WHAT YOU SHOULD DO:
The whole listing below must be printed again exactly, images excluded.

====== RECORDS

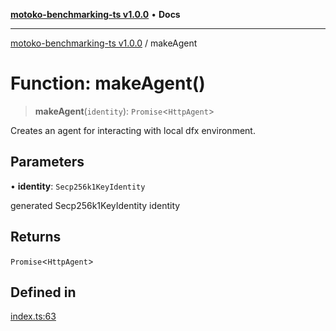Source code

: [**motoko-benchmarking-ts v1.0.0**](../README.md) • **Docs**

***

[motoko-benchmarking-ts v1.0.0](../globals.md) / makeAgent

# Function: makeAgent()

> **makeAgent**(`identity`): `Promise`\<`HttpAgent`\>

Creates an agent for interacting with local dfx environment.

## Parameters

• **identity**: `Secp256k1KeyIdentity`

generated Secp256k1KeyIdentity identity

## Returns

`Promise`\<`HttpAgent`\>

## Defined in

[index.ts:63](https://github.com/ktry1/motoko-benchmarking-ts/blob/358ac8e3b4570fb43e76bccebf75f01c614e08ff/index.ts#L63)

============

ANSWER TO THIS PROBLEM:
Source code

: [**motoko-benchmarking-ts v1.0.0**](../README.md) • **Docs**

***

[motoko-benchmarking-ts v1.0.0](../globals.md) / makeAgent

# Function: makeAgent()

> **makeAgent**(`identity`): `Promise`\<`HttpAgent`\>

Creates an agent for interacting with local dfx environment.

## Parameters

• **identity**: `Secp256k1KeyIdentity`

generated Secp256k1KeyIdentity identity

## Returns

`Promise`\<`HttpAgent`\>

## Defined in

[index.ts:63](https://github.com/ktry1/motoko-benchmarking-ts/blob/358ac8e3b4570fb43e76bccebf75f01c614e08ff/index.ts#L63)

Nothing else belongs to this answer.